**Activity:** Return the records as they stand. No picture is to be included.

**Data for review:**

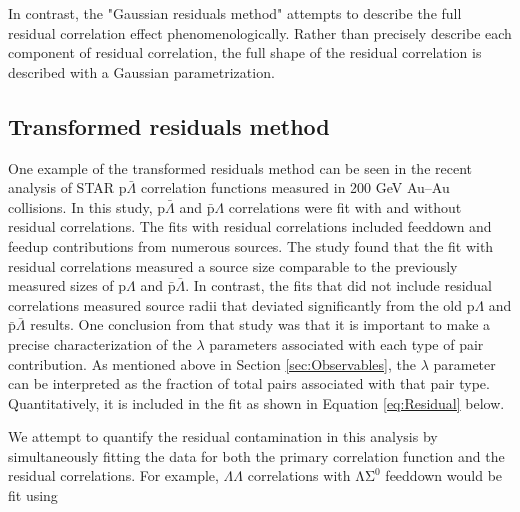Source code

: In contrast, the "Gaussian residuals method" attempts to describe the full residual correlation effect phenomenologically.  
Rather than precisely describe each component of residual correlation, the full shape of the residual correlation is described with a Gaussian parametrization.  


\subsection{Transformed residuals method}
\label{sec:TransformedResiduals}


One example of the transformed residuals method can be seen in the recent analysis \cite{Kisiel:2014mma} of STAR p$\bar{\Lambda}$ correlation functions measured in 200 GeV Au--Au collisions.  
In this study, p$\bar{\Lambda}$ and $\bar{\mathrm{p}}\Lambda$ correlations were fit with and without residual correlations.  
The fits with residual correlations included feeddown and feedup contributions from numerous sources.  
The study found that the fit with residual correlations measured a source size comparable to the previously measured sizes of p$\Lambda$ and $\bar{\mathrm{p}}\bar{\Lambda}$.  
In contrast, the fits that did not include residual correlations measured source radii that deviated significantly from the old p$\Lambda$ and $\bar{\mathrm{p}}\bar{\Lambda}$ results.  
One conclusion from that study was that it is important to make a precise characterization of the $\lambda$ parameters associated with each type of pair contribution.  
As mentioned above in Section \ref{sec:Observables}, the $\lambda$ parameter can be interpreted as the fraction of total pairs associated with that pair type.  
Quantitatively, it is included in the fit as shown in Equation \ref{eq:Residual} below.

We attempt to quantify the residual contamination in this analysis by simultaneously fitting the data for both the primary correlation function and the residual correlations.  
For example, $\Lambda\Lambda$ correlations with $\mathrm{\Lambda\Sigma^0}$ feeddown would be fit using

**Result of the task:**
Source code

: In contrast, the "Gaussian residuals method" attempts to describe the full residual correlation effect phenomenologically.  
Rather than precisely describe each component of residual correlation, the full shape of the residual correlation is described with a Gaussian parametrization.  


\subsection{Transformed residuals method}
\label{sec:TransformedResiduals}


One example of the transformed residuals method can be seen in the recent analysis \cite{Kisiel:2014mma} of STAR p$\bar{\Lambda}$ correlation functions measured in 200 GeV Au--Au collisions.  
In this study, p$\bar{\Lambda}$ and $\bar{\mathrm{p}}\Lambda$ correlations were fit with and without residual correlations.  
The fits with residual correlations included feeddown and feedup contributions from numerous sources.  
The study found that the fit with residual correlations measured a source size comparable to the previously measured sizes of p$\Lambda$ and $\bar{\mathrm{p}}\bar{\Lambda}$.  
In contrast, the fits that did not include residual correlations measured source radii that deviated significantly from the old p$\Lambda$ and $\bar{\mathrm{p}}\bar{\Lambda}$ results.  
One conclusion from that study was that it is important to make a precise characterization of the $\lambda$ parameters associated with each type of pair contribution.  
As mentioned above in Section \ref{sec:Observables}, the $\lambda$ parameter can be interpreted as the fraction of total pairs associated with that pair type.  
Quantitatively, it is included in the fit as shown in Equation \ref{eq:Residual} below.

We attempt to quantify the residual contamination in this analysis by simultaneously fitting the data for both the primary correlation function and the residual correlations.  
For example, $\Lambda\Lambda$ correlations with $\mathrm{\Lambda\Sigma^0}$ feeddown would be fit using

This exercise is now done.